> [WORK REQUIRED]
Return exactly and only these lines: the first of the listing through the one containing "- To enable".

> [THE DATA]
++++++++++

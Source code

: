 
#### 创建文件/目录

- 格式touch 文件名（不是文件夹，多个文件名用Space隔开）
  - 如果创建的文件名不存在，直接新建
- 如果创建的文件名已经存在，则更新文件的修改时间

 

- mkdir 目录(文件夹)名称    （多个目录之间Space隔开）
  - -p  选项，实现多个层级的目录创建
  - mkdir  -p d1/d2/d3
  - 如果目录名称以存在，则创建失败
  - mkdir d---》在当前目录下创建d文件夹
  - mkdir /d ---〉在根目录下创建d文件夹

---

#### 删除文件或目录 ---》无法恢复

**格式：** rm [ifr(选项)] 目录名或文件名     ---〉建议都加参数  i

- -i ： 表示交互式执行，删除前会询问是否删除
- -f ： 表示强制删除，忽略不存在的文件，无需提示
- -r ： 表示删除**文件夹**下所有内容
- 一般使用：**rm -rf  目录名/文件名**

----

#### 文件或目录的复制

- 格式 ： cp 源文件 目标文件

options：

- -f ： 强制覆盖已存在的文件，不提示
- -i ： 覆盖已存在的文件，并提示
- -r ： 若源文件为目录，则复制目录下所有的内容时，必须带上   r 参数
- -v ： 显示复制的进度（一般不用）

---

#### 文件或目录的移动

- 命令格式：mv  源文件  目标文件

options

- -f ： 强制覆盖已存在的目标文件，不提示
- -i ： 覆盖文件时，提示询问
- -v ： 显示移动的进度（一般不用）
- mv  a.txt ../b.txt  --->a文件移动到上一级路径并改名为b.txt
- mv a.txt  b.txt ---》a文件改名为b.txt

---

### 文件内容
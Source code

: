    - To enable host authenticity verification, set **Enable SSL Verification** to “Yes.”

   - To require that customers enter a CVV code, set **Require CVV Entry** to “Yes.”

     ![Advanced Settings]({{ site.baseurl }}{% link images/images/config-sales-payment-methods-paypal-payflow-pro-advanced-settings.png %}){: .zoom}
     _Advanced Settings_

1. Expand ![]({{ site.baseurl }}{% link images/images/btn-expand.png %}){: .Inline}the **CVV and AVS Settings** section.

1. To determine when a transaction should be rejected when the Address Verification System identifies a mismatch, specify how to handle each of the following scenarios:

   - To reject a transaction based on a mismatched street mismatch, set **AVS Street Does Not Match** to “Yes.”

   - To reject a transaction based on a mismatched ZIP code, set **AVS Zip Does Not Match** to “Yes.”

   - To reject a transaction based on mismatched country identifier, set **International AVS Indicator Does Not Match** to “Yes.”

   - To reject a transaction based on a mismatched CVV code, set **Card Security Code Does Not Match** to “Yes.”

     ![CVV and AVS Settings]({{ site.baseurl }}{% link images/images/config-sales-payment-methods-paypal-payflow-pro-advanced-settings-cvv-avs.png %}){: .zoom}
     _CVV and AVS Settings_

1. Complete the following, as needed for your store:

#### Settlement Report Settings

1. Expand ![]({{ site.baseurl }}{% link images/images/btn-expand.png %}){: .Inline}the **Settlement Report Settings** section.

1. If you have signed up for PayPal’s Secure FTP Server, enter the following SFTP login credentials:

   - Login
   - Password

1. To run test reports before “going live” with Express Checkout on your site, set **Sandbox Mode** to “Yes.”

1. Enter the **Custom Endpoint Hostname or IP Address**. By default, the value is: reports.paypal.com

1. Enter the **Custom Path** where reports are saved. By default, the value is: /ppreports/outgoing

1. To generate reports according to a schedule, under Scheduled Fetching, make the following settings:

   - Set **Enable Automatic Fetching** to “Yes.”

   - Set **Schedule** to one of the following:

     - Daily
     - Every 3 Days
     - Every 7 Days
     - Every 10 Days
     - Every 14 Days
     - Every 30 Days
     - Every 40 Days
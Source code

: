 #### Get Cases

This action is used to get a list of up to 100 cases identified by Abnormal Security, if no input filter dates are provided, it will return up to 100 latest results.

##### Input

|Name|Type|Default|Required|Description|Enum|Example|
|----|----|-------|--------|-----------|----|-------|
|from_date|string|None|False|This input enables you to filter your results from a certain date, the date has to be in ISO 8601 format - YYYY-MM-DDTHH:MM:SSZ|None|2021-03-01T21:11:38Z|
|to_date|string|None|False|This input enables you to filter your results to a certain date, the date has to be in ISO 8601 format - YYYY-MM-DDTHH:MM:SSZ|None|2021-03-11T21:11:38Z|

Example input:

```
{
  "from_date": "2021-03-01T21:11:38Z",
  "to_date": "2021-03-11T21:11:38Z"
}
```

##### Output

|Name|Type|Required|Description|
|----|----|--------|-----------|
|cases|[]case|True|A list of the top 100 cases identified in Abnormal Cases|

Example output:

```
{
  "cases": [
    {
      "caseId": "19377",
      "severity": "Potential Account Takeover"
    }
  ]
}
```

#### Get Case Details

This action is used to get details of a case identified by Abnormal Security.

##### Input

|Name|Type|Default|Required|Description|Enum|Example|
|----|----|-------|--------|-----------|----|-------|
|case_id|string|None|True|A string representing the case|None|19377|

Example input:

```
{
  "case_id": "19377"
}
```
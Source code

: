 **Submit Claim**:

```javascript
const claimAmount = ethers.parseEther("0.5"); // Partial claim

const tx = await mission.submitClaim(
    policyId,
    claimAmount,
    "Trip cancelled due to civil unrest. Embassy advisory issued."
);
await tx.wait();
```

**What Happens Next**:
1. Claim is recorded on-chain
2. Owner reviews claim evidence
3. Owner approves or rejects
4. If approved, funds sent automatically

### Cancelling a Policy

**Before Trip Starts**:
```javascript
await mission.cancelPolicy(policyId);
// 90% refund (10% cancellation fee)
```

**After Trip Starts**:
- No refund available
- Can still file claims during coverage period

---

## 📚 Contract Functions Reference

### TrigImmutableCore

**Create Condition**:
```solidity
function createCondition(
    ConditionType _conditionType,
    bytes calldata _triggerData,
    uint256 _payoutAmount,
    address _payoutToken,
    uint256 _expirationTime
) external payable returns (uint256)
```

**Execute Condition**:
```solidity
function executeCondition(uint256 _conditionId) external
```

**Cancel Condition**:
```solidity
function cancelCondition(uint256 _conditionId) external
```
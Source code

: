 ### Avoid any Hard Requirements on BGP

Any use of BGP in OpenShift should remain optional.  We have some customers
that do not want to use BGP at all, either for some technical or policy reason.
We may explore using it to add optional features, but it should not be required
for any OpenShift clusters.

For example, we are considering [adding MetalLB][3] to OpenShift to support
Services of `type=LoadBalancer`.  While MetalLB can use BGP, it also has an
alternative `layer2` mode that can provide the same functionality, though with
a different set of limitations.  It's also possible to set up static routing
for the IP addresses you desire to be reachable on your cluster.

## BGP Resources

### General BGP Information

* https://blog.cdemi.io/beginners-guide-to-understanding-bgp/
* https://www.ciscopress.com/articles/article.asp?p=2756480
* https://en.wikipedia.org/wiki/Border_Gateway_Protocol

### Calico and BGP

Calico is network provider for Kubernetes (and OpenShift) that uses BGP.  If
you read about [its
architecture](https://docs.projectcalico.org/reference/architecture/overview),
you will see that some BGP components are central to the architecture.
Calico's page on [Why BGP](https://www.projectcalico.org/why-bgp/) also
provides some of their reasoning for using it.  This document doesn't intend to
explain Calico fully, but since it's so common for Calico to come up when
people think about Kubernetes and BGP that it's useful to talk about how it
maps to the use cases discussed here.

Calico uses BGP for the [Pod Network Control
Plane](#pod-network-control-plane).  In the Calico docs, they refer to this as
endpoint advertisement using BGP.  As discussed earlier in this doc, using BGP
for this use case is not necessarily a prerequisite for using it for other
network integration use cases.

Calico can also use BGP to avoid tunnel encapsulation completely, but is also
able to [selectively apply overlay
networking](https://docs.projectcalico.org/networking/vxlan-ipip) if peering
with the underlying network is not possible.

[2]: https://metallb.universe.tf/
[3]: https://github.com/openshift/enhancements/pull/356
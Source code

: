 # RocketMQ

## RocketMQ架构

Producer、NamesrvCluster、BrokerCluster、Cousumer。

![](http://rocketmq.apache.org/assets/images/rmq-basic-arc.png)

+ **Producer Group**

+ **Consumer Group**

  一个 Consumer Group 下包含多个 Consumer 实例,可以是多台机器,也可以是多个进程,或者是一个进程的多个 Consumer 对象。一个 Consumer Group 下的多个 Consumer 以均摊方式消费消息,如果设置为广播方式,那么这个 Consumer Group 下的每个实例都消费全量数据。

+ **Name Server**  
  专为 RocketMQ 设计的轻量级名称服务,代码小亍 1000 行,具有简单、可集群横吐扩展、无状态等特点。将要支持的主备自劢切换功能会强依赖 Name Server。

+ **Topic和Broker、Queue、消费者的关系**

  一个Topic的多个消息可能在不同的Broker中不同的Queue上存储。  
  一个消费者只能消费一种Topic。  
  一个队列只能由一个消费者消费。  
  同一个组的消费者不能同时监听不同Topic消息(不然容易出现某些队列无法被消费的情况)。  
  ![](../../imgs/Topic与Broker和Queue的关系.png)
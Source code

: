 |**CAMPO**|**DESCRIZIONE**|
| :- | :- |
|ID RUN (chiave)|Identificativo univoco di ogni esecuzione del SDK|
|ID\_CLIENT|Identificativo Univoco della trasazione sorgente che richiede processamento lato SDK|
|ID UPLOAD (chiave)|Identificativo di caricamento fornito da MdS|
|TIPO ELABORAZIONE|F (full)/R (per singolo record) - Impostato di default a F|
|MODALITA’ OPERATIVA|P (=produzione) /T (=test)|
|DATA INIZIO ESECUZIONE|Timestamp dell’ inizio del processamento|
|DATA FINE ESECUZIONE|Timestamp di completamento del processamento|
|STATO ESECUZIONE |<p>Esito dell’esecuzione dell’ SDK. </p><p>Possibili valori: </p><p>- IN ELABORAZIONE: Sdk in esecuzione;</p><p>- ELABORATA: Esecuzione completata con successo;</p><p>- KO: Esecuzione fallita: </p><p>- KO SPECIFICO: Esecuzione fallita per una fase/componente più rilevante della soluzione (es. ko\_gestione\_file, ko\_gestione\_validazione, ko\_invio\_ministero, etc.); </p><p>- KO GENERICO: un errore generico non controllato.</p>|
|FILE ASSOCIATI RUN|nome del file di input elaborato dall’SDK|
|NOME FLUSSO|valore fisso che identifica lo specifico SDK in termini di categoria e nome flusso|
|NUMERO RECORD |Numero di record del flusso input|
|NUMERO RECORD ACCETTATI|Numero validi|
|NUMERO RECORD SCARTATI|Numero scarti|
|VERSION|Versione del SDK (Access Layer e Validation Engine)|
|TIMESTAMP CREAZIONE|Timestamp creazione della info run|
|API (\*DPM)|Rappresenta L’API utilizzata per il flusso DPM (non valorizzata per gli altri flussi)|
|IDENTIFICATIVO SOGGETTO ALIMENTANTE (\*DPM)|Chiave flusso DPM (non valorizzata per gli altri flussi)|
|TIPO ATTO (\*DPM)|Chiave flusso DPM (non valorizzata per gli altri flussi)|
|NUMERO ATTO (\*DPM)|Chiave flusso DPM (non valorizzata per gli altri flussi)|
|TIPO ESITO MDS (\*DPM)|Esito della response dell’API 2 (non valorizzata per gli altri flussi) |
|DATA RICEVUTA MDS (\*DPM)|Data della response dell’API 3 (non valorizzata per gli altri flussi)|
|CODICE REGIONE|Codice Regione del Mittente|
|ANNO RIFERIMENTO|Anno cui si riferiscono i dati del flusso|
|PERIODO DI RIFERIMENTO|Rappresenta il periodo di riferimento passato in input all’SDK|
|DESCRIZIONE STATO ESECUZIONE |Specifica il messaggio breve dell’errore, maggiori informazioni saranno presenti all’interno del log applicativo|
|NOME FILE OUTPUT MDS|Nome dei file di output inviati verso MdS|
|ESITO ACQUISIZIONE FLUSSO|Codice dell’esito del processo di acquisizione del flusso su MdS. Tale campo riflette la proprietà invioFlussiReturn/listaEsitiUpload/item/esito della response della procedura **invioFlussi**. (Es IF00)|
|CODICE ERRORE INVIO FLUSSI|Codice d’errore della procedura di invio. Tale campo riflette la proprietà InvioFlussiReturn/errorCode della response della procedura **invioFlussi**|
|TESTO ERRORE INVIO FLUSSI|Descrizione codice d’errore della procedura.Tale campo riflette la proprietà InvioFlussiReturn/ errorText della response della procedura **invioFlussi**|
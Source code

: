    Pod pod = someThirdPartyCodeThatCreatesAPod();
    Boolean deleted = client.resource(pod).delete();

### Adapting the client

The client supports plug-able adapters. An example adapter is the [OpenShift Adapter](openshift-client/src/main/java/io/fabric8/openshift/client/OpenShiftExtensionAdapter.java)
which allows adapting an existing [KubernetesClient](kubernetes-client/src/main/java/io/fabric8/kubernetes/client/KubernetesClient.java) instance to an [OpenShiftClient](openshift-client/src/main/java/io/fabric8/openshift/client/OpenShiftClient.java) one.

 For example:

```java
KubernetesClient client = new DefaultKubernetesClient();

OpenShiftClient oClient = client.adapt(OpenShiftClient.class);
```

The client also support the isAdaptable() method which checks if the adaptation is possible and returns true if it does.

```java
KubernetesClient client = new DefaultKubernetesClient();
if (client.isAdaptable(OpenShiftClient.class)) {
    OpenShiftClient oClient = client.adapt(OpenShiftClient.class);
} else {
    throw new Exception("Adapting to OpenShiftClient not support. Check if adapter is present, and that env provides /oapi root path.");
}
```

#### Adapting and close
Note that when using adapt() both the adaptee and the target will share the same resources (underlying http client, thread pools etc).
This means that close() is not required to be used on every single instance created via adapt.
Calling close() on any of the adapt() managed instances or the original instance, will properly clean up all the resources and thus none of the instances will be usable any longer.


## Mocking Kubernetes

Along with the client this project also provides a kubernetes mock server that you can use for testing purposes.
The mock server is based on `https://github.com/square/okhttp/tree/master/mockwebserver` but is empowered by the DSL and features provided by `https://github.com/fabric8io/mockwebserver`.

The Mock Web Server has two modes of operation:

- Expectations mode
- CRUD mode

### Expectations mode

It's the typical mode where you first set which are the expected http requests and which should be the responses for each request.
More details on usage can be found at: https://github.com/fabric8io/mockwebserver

++++++++++

> [OUTPUT]
Source code

: 
#### 创建文件/目录

- 格式touch 文件名（不是文件夹，多个文件名用Space隔开）
  - 如果创建的文件名不存在，直接新建
- 如果创建的文件名已经存在，则更新文件的修改时间

 

- mkdir 目录(文件夹)名称    （多个目录之间Space隔开）
  - -p  选项，实现多个层级的目录创建
  - mkdir  -p d1/d2/d3
  - 如果目录名称以存在，则创建失败
  - mkdir d---》在当前目录下创建d文件夹
  - mkdir /d ---〉在根目录下创建d文件夹

---

#### 删除文件或目录 ---》无法恢复

**格式：** rm [ifr(选项)] 目录名或文件名     ---〉建议都加参数  i

- -i ： 表示交互式执行，删除前会询问是否删除
- -f ： 表示强制删除，忽略不存在的文件，无需提示
- -r ： 表示删除**文件夹**下所有内容
- 一般使用：**rm -rf  目录名/文件名**

----

#### 文件或目录的复制

- 格式 ： cp 源文件 目标文件

options：

- -f ： 强制覆盖已存在的文件，不提示
- -i ： 覆盖已存在的文件，并提示
- -r ： 若源文件为目录，则复制目录下所有的内容时，必须带上   r 参数
- -v ： 显示复制的进度（一般不用）

---

#### 文件或目录的移动

- 命令格式：mv  源文件  目标文件

options

- -f ： 强制覆盖已存在的目标文件，不提示
- -i ： 覆盖文件时，提示询问
- -v ： 显示移动的进度（一般不用）
- mv  a.txt ../b.txt  --->a文件移动到上一级路径并改名为b.txt
- mv a.txt  b.txt ---》a文件改名为b.txt

---

### 文件内容
Source code

:    - To enable host authenticity verification, set **Enable SSL Verification** to “Yes.”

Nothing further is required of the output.